Using Scripts for Better Monitoring
While the full_task.yaml
can handle both crawling and indexing, using the separate scripts provides better visibility and control:
Web Crawler Script:
python scripts/crawler.py --url https://docs.julep.ai --max-pages 100
This script:
- Provides real-time progress updates
- Saves crawled content to JSON for inspection
- Allows you to verify content before indexing
- Handles rate limiting and retries
Document Indexer Script:
python scripts/indexer.py
This script:
- Reads the crawled content from the crawler output
- Shows progress for each document being indexed
- Provides detailed error messages if indexing fails
- Generates a summary report of indexed documents
Monitoring Task Execution:
You can also monitor the full workflow execution:
# Execute the full crawl + index task
execution = await julep_client.tasks.execute(
task_id=TASK_ID,
input={
"url": "https://docs.julep.ai",
"max_pages": 100
}
)
# Monitor execution status
while execution.status in ["pending", "running"]:
execution = await julep_client.executions.get(execution.id)

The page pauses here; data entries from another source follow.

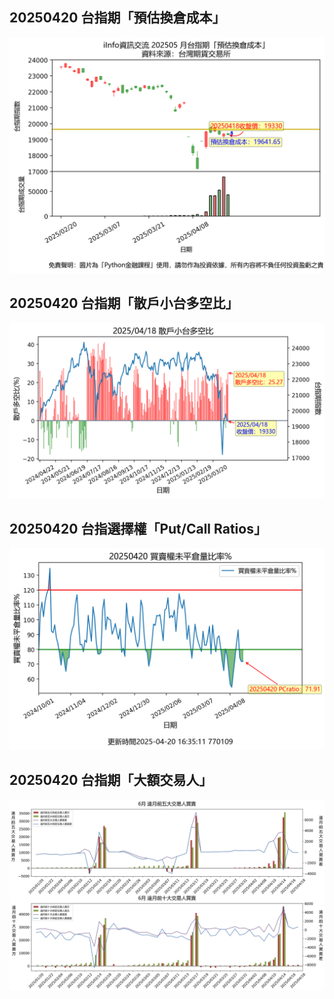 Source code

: ## 20250420 台指期「預估換倉成本」
![](images/txfcost.png)

## 20250420 台指期「散戶小台多空比」
![](images/bbiri.png)

## 20250420 台指選擇權「Put/Call Ratios」
![](images/pcratio.png)

## 20250420 台指期「大額交易人」
![](images/blocktrade.png)


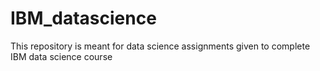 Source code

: # IBM_datascience
This repository is meant for data science assignments given to complete IBM data science course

print(f"Status: {execution.status}")
# Get execution steps for detailed progress
steps = await julep_client.executions.steps.list(execution.id)
for step in steps:
print(f" Step {step.name}: {step.status}")
await asyncio.sleep(5)
Resources
Summary
You’ve learned how to build a production-ready AI assistant with Julep that features:
- Web crawling with Spider integration for content acquisition
- Automated documentation processing and indexing
- RAG-powered responses with hybrid search
- Interactive chat interface with session management
- Feedback collection and analysis using Julep documents
- Scalable architecture for production deployment
This assistant demonstrates the power of Julep for building stateful, context-aware AI applications that can maintain conversations, access external knowledge, and provide accurate, helpful responses.